=== Begin Enclosure ===

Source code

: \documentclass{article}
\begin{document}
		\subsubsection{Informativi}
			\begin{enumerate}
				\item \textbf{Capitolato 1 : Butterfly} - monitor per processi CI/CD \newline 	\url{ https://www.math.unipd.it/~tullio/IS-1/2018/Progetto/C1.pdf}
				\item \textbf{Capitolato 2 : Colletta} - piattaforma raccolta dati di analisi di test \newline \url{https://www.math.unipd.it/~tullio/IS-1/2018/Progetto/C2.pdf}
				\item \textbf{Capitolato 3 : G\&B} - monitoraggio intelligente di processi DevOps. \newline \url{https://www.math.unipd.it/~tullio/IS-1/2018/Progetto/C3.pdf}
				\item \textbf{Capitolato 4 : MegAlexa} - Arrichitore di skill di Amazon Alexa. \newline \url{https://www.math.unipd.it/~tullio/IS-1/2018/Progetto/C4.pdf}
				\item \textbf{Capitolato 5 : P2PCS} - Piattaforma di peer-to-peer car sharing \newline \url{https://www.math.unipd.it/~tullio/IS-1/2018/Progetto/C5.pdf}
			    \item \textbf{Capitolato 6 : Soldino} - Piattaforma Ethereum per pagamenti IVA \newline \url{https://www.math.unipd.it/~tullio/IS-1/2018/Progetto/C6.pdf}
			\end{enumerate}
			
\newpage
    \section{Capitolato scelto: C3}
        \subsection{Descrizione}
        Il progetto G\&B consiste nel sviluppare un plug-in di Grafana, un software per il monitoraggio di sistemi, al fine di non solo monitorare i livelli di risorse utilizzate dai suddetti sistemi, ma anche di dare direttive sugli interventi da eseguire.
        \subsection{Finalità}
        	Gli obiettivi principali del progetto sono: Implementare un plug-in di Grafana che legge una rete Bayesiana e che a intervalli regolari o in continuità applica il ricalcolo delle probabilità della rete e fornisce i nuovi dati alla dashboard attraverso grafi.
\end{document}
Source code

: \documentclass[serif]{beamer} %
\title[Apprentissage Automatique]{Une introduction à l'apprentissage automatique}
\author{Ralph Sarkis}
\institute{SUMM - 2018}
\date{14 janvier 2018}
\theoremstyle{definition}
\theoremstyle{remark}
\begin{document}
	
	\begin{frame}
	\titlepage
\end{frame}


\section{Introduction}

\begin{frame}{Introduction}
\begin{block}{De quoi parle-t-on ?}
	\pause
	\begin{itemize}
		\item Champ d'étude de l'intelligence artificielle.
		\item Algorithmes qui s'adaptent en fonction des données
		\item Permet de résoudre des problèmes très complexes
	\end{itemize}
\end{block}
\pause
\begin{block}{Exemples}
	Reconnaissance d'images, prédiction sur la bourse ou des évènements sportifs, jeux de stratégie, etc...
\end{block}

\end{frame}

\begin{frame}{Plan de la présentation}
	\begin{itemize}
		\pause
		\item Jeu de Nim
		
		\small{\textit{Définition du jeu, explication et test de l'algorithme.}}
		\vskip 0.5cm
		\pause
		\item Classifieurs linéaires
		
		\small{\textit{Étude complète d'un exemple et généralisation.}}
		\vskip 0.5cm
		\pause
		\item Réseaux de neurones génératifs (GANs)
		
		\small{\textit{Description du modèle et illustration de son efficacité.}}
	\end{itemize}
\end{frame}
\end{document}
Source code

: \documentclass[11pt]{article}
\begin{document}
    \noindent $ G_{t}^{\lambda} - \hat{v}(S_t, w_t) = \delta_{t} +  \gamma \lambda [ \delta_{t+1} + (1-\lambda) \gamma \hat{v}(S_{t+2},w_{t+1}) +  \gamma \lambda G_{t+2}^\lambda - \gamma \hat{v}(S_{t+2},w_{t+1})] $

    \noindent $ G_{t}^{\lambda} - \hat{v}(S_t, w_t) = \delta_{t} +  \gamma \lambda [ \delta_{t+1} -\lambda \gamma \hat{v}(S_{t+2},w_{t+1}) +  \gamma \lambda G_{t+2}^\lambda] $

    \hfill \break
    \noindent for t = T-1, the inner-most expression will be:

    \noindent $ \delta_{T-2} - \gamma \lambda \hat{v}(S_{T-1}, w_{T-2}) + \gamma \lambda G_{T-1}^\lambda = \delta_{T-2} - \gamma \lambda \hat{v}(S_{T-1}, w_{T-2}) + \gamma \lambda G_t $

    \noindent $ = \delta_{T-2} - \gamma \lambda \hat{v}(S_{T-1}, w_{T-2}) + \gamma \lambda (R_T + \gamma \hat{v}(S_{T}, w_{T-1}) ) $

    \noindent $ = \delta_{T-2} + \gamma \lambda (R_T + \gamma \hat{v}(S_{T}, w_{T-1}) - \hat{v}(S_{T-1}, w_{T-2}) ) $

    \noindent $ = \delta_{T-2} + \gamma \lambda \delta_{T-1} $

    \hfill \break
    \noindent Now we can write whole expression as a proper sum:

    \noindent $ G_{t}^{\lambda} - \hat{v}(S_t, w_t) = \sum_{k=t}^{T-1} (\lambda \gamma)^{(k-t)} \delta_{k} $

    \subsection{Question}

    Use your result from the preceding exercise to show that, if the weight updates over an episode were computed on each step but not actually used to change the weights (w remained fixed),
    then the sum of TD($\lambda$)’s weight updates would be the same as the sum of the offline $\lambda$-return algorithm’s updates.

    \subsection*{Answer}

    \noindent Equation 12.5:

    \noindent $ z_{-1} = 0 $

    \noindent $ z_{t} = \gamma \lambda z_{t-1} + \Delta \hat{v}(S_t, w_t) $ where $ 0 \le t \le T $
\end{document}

=== End Enclosure ===

Quote the listing in full, please, keeping every line exact.

* **PROBLEM SOLUTION**:
Source code

: \documentclass{article}
\begin{document}
		\subsubsection{Informativi}
			\begin{enumerate}
				\item \textbf{Capitolato 1 : Butterfly} - monitor per processi CI/CD \newline 	\url{ https://www.math.unipd.it/~tullio/IS-1/2018/Progetto/C1.pdf}
				\item \textbf{Capitolato 2 : Colletta} - piattaforma raccolta dati di analisi di test \newline \url{https://www.math.unipd.it/~tullio/IS-1/2018/Progetto/C2.pdf}
				\item \textbf{Capitolato 3 : G\&B} - monitoraggio intelligente di processi DevOps. \newline \url{https://www.math.unipd.it/~tullio/IS-1/2018/Progetto/C3.pdf}
				\item \textbf{Capitolato 4 : MegAlexa} - Arrichitore di skill di Amazon Alexa. \newline \url{https://www.math.unipd.it/~tullio/IS-1/2018/Progetto/C4.pdf}
				\item \textbf{Capitolato 5 : P2PCS} - Piattaforma di peer-to-peer car sharing \newline \url{https://www.math.unipd.it/~tullio/IS-1/2018/Progetto/C5.pdf}
			    \item \textbf{Capitolato 6 : Soldino} - Piattaforma Ethereum per pagamenti IVA \newline \url{https://www.math.unipd.it/~tullio/IS-1/2018/Progetto/C6.pdf}
			\end{enumerate}
			
\newpage
    \section{Capitolato scelto: C3}
        \subsection{Descrizione}
        Il progetto G\&B consiste nel sviluppare un plug-in di Grafana, un software per il monitoraggio di sistemi, al fine di non solo monitorare i livelli di risorse utilizzate dai suddetti sistemi, ma anche di dare direttive sugli interventi da eseguire.
        \subsection{Finalità}
        	Gli obiettivi principali del progetto sono: Implementare un plug-in di Grafana che legge una rete Bayesiana e che a intervalli regolari o in continuità applica il ricalcolo delle probabilità della rete e fornisce i nuovi dati alla dashboard attraverso grafi.
\end{document}
Source code

: \documentclass[serif]{beamer} %
\title[Apprentissage Automatique]{Une introduction à l'apprentissage automatique}
\author{Ralph Sarkis}
\institute{SUMM - 2018}
\date{14 janvier 2018}
\theoremstyle{definition}
\theoremstyle{remark}
\begin{document}
	
	\begin{frame}
	\titlepage
\end{frame}


\section{Introduction}

\begin{frame}{Introduction}
\begin{block}{De quoi parle-t-on ?}
	\pause
	\begin{itemize}
		\item Champ d'étude de l'intelligence artificielle.
		\item Algorithmes qui s'adaptent en fonction des données
		\item Permet de résoudre des problèmes très complexes
	\end{itemize}
\end{block}
\pause
\begin{block}{Exemples}
	Reconnaissance d'images, prédiction sur la bourse ou des évènements sportifs, jeux de stratégie, etc...
\end{block}

\end{frame}

\begin{frame}{Plan de la présentation}
	\begin{itemize}
		\pause
		\item Jeu de Nim
		
		\small{\textit{Définition du jeu, explication et test de l'algorithme.}}
		\vskip 0.5cm
		\pause
		\item Classifieurs linéaires
		
		\small{\textit{Étude complète d'un exemple et généralisation.}}
		\vskip 0.5cm
		\pause
		\item Réseaux de neurones génératifs (GANs)
		
		\small{\textit{Description du modèle et illustration de son efficacité.}}
	\end{itemize}
\end{frame}
\end{document}
Source code

: \documentclass[11pt]{article}
\begin{document}
    \noindent $ G_{t}^{\lambda} - \hat{v}(S_t, w_t) = \delta_{t} +  \gamma \lambda [ \delta_{t+1} + (1-\lambda) \gamma \hat{v}(S_{t+2},w_{t+1}) +  \gamma \lambda G_{t+2}^\lambda - \gamma \hat{v}(S_{t+2},w_{t+1})] $

    \noindent $ G_{t}^{\lambda} - \hat{v}(S_t, w_t) = \delta_{t} +  \gamma \lambda [ \delta_{t+1} -\lambda \gamma \hat{v}(S_{t+2},w_{t+1}) +  \gamma \lambda G_{t+2}^\lambda] $

    \hfill \break
    \noindent for t = T-1, the inner-most expression will be:

    \noindent $ \delta_{T-2} - \gamma \lambda \hat{v}(S_{T-1}, w_{T-2}) + \gamma \lambda G_{T-1}^\lambda = \delta_{T-2} - \gamma \lambda \hat{v}(S_{T-1}, w_{T-2}) + \gamma \lambda G_t $

    \noindent $ = \delta_{T-2} - \gamma \lambda \hat{v}(S_{T-1}, w_{T-2}) + \gamma \lambda (R_T + \gamma \hat{v}(S_{T}, w_{T-1}) ) $

    \noindent $ = \delta_{T-2} + \gamma \lambda (R_T + \gamma \hat{v}(S_{T}, w_{T-1}) - \hat{v}(S_{T-1}, w_{T-2}) ) $

    \noindent $ = \delta_{T-2} + \gamma \lambda \delta_{T-1} $

    \hfill \break
    \noindent Now we can write whole expression as a proper sum:

    \noindent $ G_{t}^{\lambda} - \hat{v}(S_t, w_t) = \sum_{k=t}^{T-1} (\lambda \gamma)^{(k-t)} \delta_{k} $

    \subsection{Question}

    Use your result from the preceding exercise to show that, if the weight updates over an episode were computed on each step but not actually used to change the weights (w remained fixed),
    then the sum of TD($\lambda$)’s weight updates would be the same as the sum of the offline $\lambda$-return algorithm’s updates.

    \subsection*{Answer}

    \noindent Equation 12.5:

    \noindent $ z_{-1} = 0 $

    \noindent $ z_{t} = \gamma \lambda z_{t-1} + \Delta \hat{v}(S_t, w_t) $ where $ 0 \le t \le T $
\end{document}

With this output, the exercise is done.